26 de Maio, 2012por Ricardo Nabais
O investimento público em lojas de proximidade, mercados municipais, supermercados e centros logísticos vai aumentar 1.500% em 2012 face ao ano passado, revela uma análise do departamento de research do BES, que aponta o comércio como um dos sectores mais promissores da economia angolana.

Segundo o Africa Sectorial Outlook - Realizar o Potencial, o Governo angolano vai investir este ano 41,9 milhões de dólares em prol do desenvolvimento do sector, valor que compara com os 2,5 milhões aplicados em 2011. De 2006 até ao final de 2012, o investimento público no comércio vai superar 1,8 mil milhões de dólares, gerando 205,8 mil empregos.

O estudo, a que o SOL teve acesso, explica que, só este ano, o Executivo vai investir 6,7 milhões de dólares em lojas de proximidade, 8,4 milhões em mercados municipais, 2,5 milhões na construção do Nosso Super, em Luanda, e 1,7 milhões na compra de equipamentos para entrepostos logísticos.

 

1,8 mil milhões aplicados até ao final do ano

O desenvolvimento do comércio (com a hotelaria e restauração é já o segundo sector com mais peso no PIB, a seguir à indústria extractiva) tem estado entre as prioridades públicas desde 2006, no âmbito do chamado Programa de Reestruturação Logística e de Distribuição de Produtos Essenciais à População (PRESILD).

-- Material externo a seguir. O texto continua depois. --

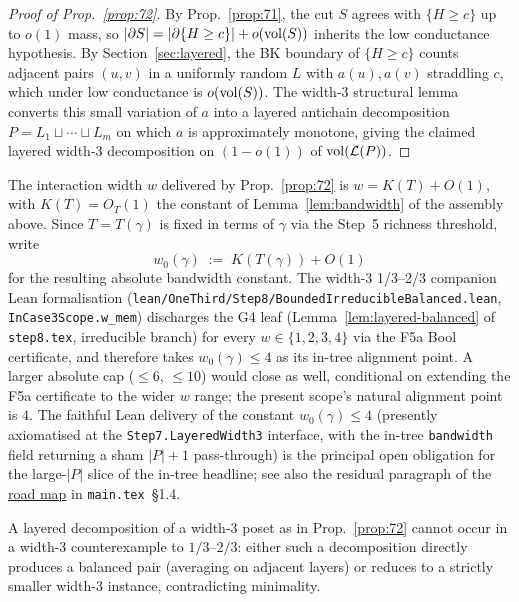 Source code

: \begin{proof}[Proof of Prop.~\ref{prop:72}]
By Prop.~\ref{prop:71}, the cut $S$ agrees with $\{H\ge c\}$ up to
$o(1)$ mass, so $|\bd S|=|\bd\{H\ge c\}|+o(\vol(S))$ inherits the
low conductance hypothesis.  By Section~\ref{sec:layered}, the BK
boundary of $\{H\ge c\}$ counts adjacent pairs $(u,v)$ in a uniformly
random $L$ with $a(u),a(v)$ straddling $c$, which under low conductance
is $o(\vol(S))$.  The width-3 structural lemma converts this small
variation of $a$ into a layered antichain decomposition
$P=L_1\sqcup\cdots\sqcup L_m$ on which $a$ is approximately monotone,
giving the claimed layered width-3 decomposition on $(1-o(1))$ of
$\vol(\LE(P))$.
\end{proof}

\begin{remark}\label{rem:w0-constant}
The interaction width $w$ delivered by Prop.~\ref{prop:72} is
$w = K(T) + O(1)$, with $K(T) = O_T(1)$ the constant of
Lemma~\ref{lem:bandwidth} of the assembly above. Since
$T = T(\gamma)$ is fixed in terms of $\gamma$ via the Step~5
richness threshold, write
\[
  w_0(\gamma) \;:=\; K(T(\gamma)) + O(1)
\]
for the resulting absolute bandwidth constant. The width-3 1/3--2/3
companion Lean formalisation
(\texttt{lean/OneThird/Step8/BoundedIrreducibleBalanced.lean},
\texttt{InCase3Scope.w\_mem}) discharges the G4 leaf
(Lemma~\ref{lem:layered-balanced} of \texttt{step8.tex}, irreducible
branch) for every $w \in \{1, 2, 3, 4\}$ via the F5a Bool
certificate, and therefore takes $w_0(\gamma) \le 4$ as its in-tree
alignment point. A larger absolute cap ($\le 6$, $\le 10$) would
close as well, conditional on extending the F5a certificate to the
wider $w$ range; the present scope's natural alignment point is
$4$. The faithful Lean delivery of the constant
$w_0(\gamma) \le 4$ (presently axiomatised at the
\texttt{Step7.LayeredWidth3} interface, with the in-tree
\texttt{bandwidth} field returning a sham $|P|+1$ pass-through) is
the principal open obligation for the large-$|P|$ slice of the
in-tree headline; see also the residual paragraph of the
\hyperref[sec:roadmap-residual]{road map} in \texttt{main.tex}~\S1.4.
\end{remark}

\begin{proposition}\label{prop:73}\label{sec:prop73-proof}
A layered decomposition of a width-3 poset as in
Prop.~\ref{prop:72} cannot occur in a width-3 counterexample to
$1/3$--$2/3$: either such a decomposition directly produces a
balanced pair (averaging on adjacent layers) or reduces to a strictly
smaller width-3 instance, contradicting minimality.
\end{proposition}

Este programa traduz-se em investimentos de 1,8 mil milhões de dólares e vai gerar um total de 205,8 mil empregos. Uma parte centra-se no mercado grossista, o que inclui a construção de oito centros de logística e de distribuição e de um mercado abastecedor (870 milhões, com 30.100 empregos criados).

No retalho, o PRESILD passa pela construção de 31 supermercados e duas centrais de distribuição, vários estabelecimentos da rede Nosso Super e uma rede de distribuição de proximidade, além de 162 mercados municipais. Contas feitas, a componente retalhista do PRESILD implica um investimento de cerca de 817 milhões de dólares, que criará 168,7 mil empregos. Por fim, o PRESILD contempla a construção de 20 zonas de urbanismo comercial (130 milhões de dólares, 6.980 empregos).

No quadro do PRESILD, explica o estudo do BES, «o Estado promove as infra-estruturas físicas a criar e, posteriormente, concessiona a gestão desses espaços aos empresários». Este investimento é justificado com «o bom dinamismo da economia angolana», que confere ao sector «múltiplas oportunidades, suportadas numa dimensão potencial significativa do mercado interno e no crescimento do poder de compra». Segundo o Fundo Monetário Internacional (FMI), o PIB per capita angolano aumentou, entre 2000 e 2011, de 585 para 5.061 dólares, podendo atingir os 6.392 dólares em 2016.

Os investimentos no sector do comércio fazem parte do esforço público em diversificar a economia e visam resolver um dos problemas de Angola: a precariedade das estruturas comerciais. «As existentes [até ao arranque do PRESILD] eram frágeis, não garantindo o abastecimento global da população, quer em termos de quantidades, quer em termos de higiene», explica a análise do BES.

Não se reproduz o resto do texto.